July 6, 2016 — The following is excerpted from the television program Chicago Tonight, which is hosted by Elizabeth Brackett and aired on WTTW in Chicago:
Elizabeth Brackett: Ocean-going ships that bring their cargo into Great Lakes ports, like the Federal Biscay, unloading foreign steel at the port of Indiana’s Burns Harbor, are regulated by both the U.S. Coast Guard and the federal Environmental Protection Agency’s Clean Water Act.
In 2006, the Coast Guard began requiring those ships to dump the ballast water they picked up in foreign ports and pick up sea water.
That ballast water exchange must be made at least 200 nautical miles from land, in water that is 2,000 meters deep to prevent invasive species from being brought in with the new ballast water.

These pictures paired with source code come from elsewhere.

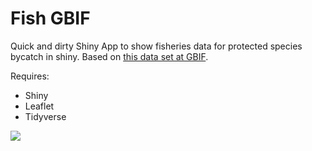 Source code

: # Fish GBIF

Quick and dirty Shiny App to show fisheries data for protected species bycatch in shiny. Based on [this data set at GBIF](https://www.gbif.org/dataset/f55751e3-ac05-4f11-b70f-7b81cb397452).

Requires:

* Shiny
* Leaflet
* Tidyverse

![](https://abdropshare.blob.core.windows.net/abds/pb-y3AHEw38Y2.png#cdf2a522b8fc8e9030e85a8441a94d8aa8be7b050852b0d2fcde5ed76b9611ce) 
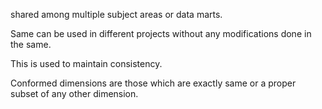 shared among multiple subject areas or data marts. 

Same can be used in different projects without any modifications done in the same. 

This is used to maintain consistency. 

Conformed dimensions are those which are exactly same or a proper subset of any other dimension.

Shippers say those Coast Guard regulations have kept invasive species out of the Great Lakes.
James Weakley, Lake Carriers’ Association: The door was closed in 2006 when the Coast Guard stopped allowing vessels from the ocean to come in with ballast water that wasn’t managed. Not coincidentally, in 2007 the last invasive species was discovered, the bloody red shrimp, in the Great Lakes.
Brackett: Ocean-going vessels that sail the Great Lakes, called Salties, have worked on developing ballast water treatment systems. The Federal Biscay is the first ship on the Great Lakes to bring a ballast water treatment system online. Located in the bowels of the ship over the ballast water tanks, these pumps will push out the old ballast water and bring in the ocean water when the ship is at sea.
Ships, like the 678-foot Wilfred Sykes, that never sail beyond the Great Lakes, are called Lakers.
The Lakers have always been a bit concerned that they’ve gotten blamed for bringing in these invasive species, when you say primarily it’s been the Salties.
Weakley: Actually it’s exclusively been the Salties. We never leave the Great Lakes. Our ships are physically too big to get beyond the Welland Canal so we’ve been in the forefront of calling attention to the problem.
Brackett: Both the Salties and the Lakers agree that the proposed legislation called the Vessel Incidental Discharge Act, which would exempt ballast water from the Clean Water Act and put the Coast Guard in charge, is needed.
Weakley: Currently we have a patchwork quilt of regulations, more than two dozen states have requirements on top of the two federal agencies, and what we’re looking to do is have a piece of legislation that has a single national standard with a single federal agency in charge.